Several years of vegetable gardening doldrums ended for me last summer when Steve and I installed a chain link fence along the south side of our lot. The 30" strip of soil along this fence provides the perfect place to grow pole beans and herbs, with rosemary, sage, gopher purge, and Greek oregano already flourishing in spite of benign neglect and numerous others added in the post-fence era.
As soon as the fence was finished I bought four scarlet runner bean seedlings at our local farmers market and planted one at the base of each "line post." It was too late in the season to raise a real crop, but of course the long-stemmed blossoms were a treat. We ate a few green beans and let several pods mature to save the seed. Now four "1st generation native" runners are flourishing: two in the tiny "cukes and beans" bed, and two in the front yard's "three sisters" planting .

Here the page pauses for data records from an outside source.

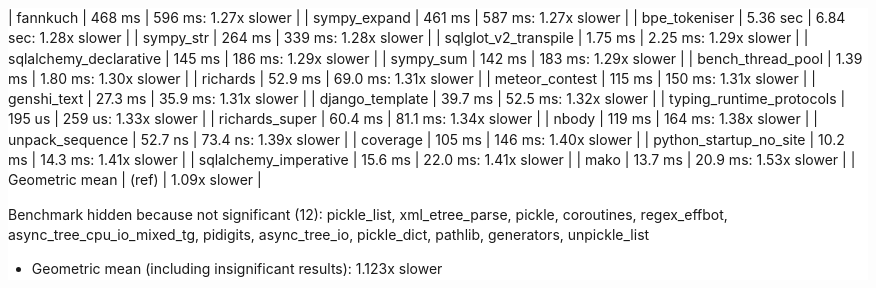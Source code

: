 | fannkuch                  | 468 ms                                                                                                              | 596 ms: 1.27x slower                                                                                                      |
| sympy_expand              | 461 ms                                                                                                              | 587 ms: 1.27x slower                                                                                                      |
| bpe_tokeniser             | 5.36 sec                                                                                                            | 6.84 sec: 1.28x slower                                                                                                    |
| sympy_str                 | 264 ms                                                                                                              | 339 ms: 1.28x slower                                                                                                      |
| sqlglot_v2_transpile      | 1.75 ms                                                                                                             | 2.25 ms: 1.29x slower                                                                                                     |
| sqlalchemy_declarative    | 145 ms                                                                                                              | 186 ms: 1.29x slower                                                                                                      |
| sympy_sum                 | 142 ms                                                                                                              | 183 ms: 1.29x slower                                                                                                      |
| bench_thread_pool         | 1.39 ms                                                                                                             | 1.80 ms: 1.30x slower                                                                                                     |
| richards                  | 52.9 ms                                                                                                             | 69.0 ms: 1.31x slower                                                                                                     |
| meteor_contest            | 115 ms                                                                                                              | 150 ms: 1.31x slower                                                                                                      |
| genshi_text               | 27.3 ms                                                                                                             | 35.9 ms: 1.31x slower                                                                                                     |
| django_template           | 39.7 ms                                                                                                             | 52.5 ms: 1.32x slower                                                                                                     |
| typing_runtime_protocols  | 195 us                                                                                                              | 259 us: 1.33x slower                                                                                                      |
| richards_super            | 60.4 ms                                                                                                             | 81.1 ms: 1.34x slower                                                                                                     |
| nbody                     | 119 ms                                                                                                              | 164 ms: 1.38x slower                                                                                                      |
| unpack_sequence           | 52.7 ns                                                                                                             | 73.4 ns: 1.39x slower                                                                                                     |
| coverage                  | 105 ms                                                                                                              | 146 ms: 1.40x slower                                                                                                      |
| python_startup_no_site    | 10.2 ms                                                                                                             | 14.3 ms: 1.41x slower                                                                                                     |
| sqlalchemy_imperative     | 15.6 ms                                                                                                             | 22.0 ms: 1.41x slower                                                                                                     |
| mako                      | 13.7 ms                                                                                                             | 20.9 ms: 1.53x slower                                                                                                     |
| Geometric mean            | (ref)                                                                                                               | 1.09x slower                                                                                                              |

Benchmark hidden because not significant (12): pickle_list, xml_etree_parse, pickle, coroutines, regex_effbot, async_tree_cpu_io_mixed_tg, pidigits, async_tree_io, pickle_dict, pathlib, generators, unpickle_list

- Geometric mean (including insignificant results): 1.123x slower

One of the major tenets of permaculture gardening, as I understand it, is that the soil should not be disturbed, and so I've been snipping spent plants near ground level rather than pulling them out.* The scarlet runner beans loved this kind of treatment, and two of the original four have come back with a vengeance. It turns out that they're tender perennials, sometimes known as "7-year beans."
Now that most of this year's sweet peas have been snipped down, the older generation of scarlet runner beans have filled a real void, already out-climbing and out-blooming their first year's performance. Thus the title of this post, from a Johnny Cash** album recorded in 1975.
Hyacinth beans, I hope, will replace the two runners that didn't come back. The one and only seedling from my first planting is starting to reach for the fence. Three seeds out of four germinated in my second planting; one of them is doing well in a "three sisters" planting, and I gave two to Sandy. See mixed messages for the early part of the HB saga.
Meanwhile, the heirloom rattlesnake beans are producing lavender blossoms and tiny pods in their traditional settings, while seedling pumpkins promise to shade their three sisters' tender feet.
"Man, look at them beans!"
- - - - -
*This does not apply to the major weeds, of course. They go out roots and all unless they seem susceptible to smothering under thick layers of cardboard and other mulch.